Bresci’s hand went straight over his head.

Corpo di Christo! Non! Non!” he exclaimed, paling. “Oh, never speek such word here! Non! They say, too bad Ratto he keeled!”

He mopped his brow of its perspiration, suddenly started, and glanced furtively through the curtains to see whether anyone had come in and heard the conversation.

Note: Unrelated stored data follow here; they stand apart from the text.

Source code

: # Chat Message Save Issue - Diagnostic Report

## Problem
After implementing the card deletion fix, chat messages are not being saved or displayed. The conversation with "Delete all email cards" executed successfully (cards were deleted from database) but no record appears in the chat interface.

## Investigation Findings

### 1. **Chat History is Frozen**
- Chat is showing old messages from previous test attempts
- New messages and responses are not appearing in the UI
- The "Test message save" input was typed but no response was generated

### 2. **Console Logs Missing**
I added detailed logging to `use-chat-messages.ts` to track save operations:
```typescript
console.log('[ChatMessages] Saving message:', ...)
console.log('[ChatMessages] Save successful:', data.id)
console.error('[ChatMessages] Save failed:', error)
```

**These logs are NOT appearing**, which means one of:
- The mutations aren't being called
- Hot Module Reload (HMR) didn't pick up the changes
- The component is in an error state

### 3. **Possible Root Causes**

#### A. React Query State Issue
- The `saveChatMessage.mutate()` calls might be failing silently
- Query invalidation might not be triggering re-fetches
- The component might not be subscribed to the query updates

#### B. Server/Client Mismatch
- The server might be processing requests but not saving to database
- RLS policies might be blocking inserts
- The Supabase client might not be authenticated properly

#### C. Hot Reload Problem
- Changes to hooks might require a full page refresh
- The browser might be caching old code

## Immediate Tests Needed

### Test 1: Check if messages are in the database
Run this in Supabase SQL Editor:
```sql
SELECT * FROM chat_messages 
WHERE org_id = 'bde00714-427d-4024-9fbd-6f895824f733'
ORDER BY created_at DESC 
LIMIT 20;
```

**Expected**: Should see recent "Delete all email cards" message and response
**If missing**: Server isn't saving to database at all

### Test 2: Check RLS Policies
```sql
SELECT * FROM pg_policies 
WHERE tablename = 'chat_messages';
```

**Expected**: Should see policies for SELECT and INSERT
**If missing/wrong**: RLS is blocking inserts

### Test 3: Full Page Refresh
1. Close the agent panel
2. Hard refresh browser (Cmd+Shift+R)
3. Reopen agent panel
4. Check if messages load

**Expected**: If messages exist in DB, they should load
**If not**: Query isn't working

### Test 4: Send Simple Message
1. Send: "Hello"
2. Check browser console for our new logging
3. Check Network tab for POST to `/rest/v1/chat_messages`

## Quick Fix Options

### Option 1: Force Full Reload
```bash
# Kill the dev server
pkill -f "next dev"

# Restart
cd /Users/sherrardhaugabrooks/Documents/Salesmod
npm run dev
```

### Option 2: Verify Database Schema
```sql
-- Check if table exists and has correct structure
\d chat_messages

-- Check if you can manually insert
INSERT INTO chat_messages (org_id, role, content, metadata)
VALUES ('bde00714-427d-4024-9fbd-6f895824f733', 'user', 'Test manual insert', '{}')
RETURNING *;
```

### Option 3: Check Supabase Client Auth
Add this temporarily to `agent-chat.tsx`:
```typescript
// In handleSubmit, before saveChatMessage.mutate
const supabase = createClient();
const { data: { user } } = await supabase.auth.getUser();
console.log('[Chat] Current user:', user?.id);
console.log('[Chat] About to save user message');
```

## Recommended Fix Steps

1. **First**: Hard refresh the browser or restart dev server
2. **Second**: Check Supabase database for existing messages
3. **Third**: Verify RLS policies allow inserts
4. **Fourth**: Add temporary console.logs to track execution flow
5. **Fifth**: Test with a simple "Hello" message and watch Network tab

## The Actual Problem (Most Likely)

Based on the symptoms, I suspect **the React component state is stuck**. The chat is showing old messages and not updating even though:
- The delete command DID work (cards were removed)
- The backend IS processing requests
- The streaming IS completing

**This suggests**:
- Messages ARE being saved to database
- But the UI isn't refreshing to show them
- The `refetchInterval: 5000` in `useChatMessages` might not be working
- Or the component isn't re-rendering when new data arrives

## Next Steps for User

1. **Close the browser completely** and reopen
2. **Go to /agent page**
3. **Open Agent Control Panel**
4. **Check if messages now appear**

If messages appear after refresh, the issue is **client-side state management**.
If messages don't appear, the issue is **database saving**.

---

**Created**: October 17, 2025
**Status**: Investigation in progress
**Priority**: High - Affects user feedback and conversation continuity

“I think you’re a liar, Bresci,” said Lanagan pleasantly. “But as I can’t talk Italian, I can’t prove it. It’s pretty funny how that pow-wow shut up the minute those coppers blew through that door. But you better wipe your streaming brow again and beat it back to the bar. You’ve got a customer. Who is—” Lanagan whispered to me as Bresci left, “no other than Lawrence Morton of the secret service, just assigned here from Seattle.”

Then he continued, “I met him the other day on that counterfeiting story at the beach. Just a shade curious, I should say, the attention Bresci is attracting to-night from the big and the little hawkshaws. It bears out my ‘tip.’”

Morton had a drink or two, complained of being tired, and drifted casually over to the curtains, opened them, saw us, and was backing easily away when Lanagan called out from the darkness—he had turned off the incandescent earlier:

“Come in, Morton. Nothing to get exclusive over,” switching on the light.

Morton dropped into a chair. If he was perturbed at being “made” he did not show it. He was generally reputed one of the two or three cleverest operators in the government service.

“That was good work you did on Iowa Slim, from all I hear,” he vouchsafed.

“There’s a better coming up,” replied Lanagan, indifferently. “What brings you to Bresci’s?”